◆ **WORK INSTRUCTION**
An exact copy of the records is needed; please leave the images out.

◆ **DATA FOR REVIEW**
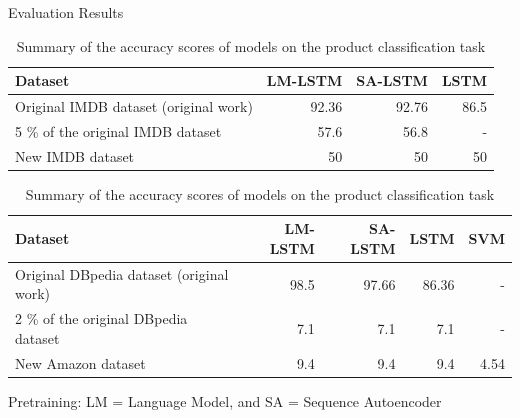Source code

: \documentclass[aspectratio=169,xcolor=dvipsnames]{beamer}
\begin{document}
\begin{frame}{Evaluation Results}
    \tableofcontents

\begin{table}[h!]
    \begin{center}
    
    \caption{Summary of the accuracy scores of models on the IMDB sentiment classification task}
    \label{tab:table1}
    \begin{tabular}{|l|r|r|r|} %
      \hline
      \textbf{Dataset} & \textbf{LM-LSTM} & \textbf{SA-LSTM} & \textbf{LSTM} \\
      \hline
      Original IMDB dataset (original work) & 92.36 & 92.76 & 86.5 \\
      5 \% of the original IMDB dataset & 57.6 & 56.8 & - \\
      New IMDB dataset & 50 & 50 & 50 \\
      \hline
    \end{tabular}
    
    \caption{Summary of the accuracy scores of models on the product classification task}
    \label{tab:table2}
    \begin{tabular}{|l|r|r|r|r|} 
      \hline
      \textbf{Dataset} & \textbf{LM-LSTM} & \textbf{SA-LSTM} & \textbf{LSTM} & \textbf{SVM}\\
      \hline
      Original DBpedia dataset (original work) & 98.5 & 97.66 & 86.36 & -\\
      2 \% of the original DBpedia dataset & 7.1 & 7.1 & 7.1 & - \\
      New Amazon dataset & 9.4 & 9.4 & 9.4 & 4.54\\
      \hline
    \end{tabular}
    \break
    \break
    \footnotesize{Pretraining: LM =  Language Model, and SA = Sequence Autoencoder}
  \end{center}
\end{table}

\end{frame}
\end{document}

◆ **ANSWER SPACE**
Source code

: \documentclass[aspectratio=169,xcolor=dvipsnames]{beamer}
\begin{document}
\begin{frame}{Evaluation Results}
    \tableofcontents

\begin{table}[h!]
    \begin{center}
    
    \caption{Summary of the accuracy scores of models on the IMDB sentiment classification task}
    \label{tab:table1}
    \begin{tabular}{|l|r|r|r|} %
      \hline
      \textbf{Dataset} & \textbf{LM-LSTM} & \textbf{SA-LSTM} & \textbf{LSTM} \\
      \hline
      Original IMDB dataset (original work) & 92.36 & 92.76 & 86.5 \\
      5 \% of the original IMDB dataset & 57.6 & 56.8 & - \\
      New IMDB dataset & 50 & 50 & 50 \\
      \hline
    \end{tabular}
    
    \caption{Summary of the accuracy scores of models on the product classification task}
    \label{tab:table2}
    \begin{tabular}{|l|r|r|r|r|} 
      \hline
      \textbf{Dataset} & \textbf{LM-LSTM} & \textbf{SA-LSTM} & \textbf{LSTM} & \textbf{SVM}\\
      \hline
      Original DBpedia dataset (original work) & 98.5 & 97.66 & 86.36 & -\\
      2 \% of the original DBpedia dataset & 7.1 & 7.1 & 7.1 & - \\
      New Amazon dataset & 9.4 & 9.4 & 9.4 & 4.54\\
      \hline
    \end{tabular}
    \break
    \break
    \footnotesize{Pretraining: LM =  Language Model, and SA = Sequence Autoencoder}
  \end{center}
\end{table}

\end{frame}
\end{document}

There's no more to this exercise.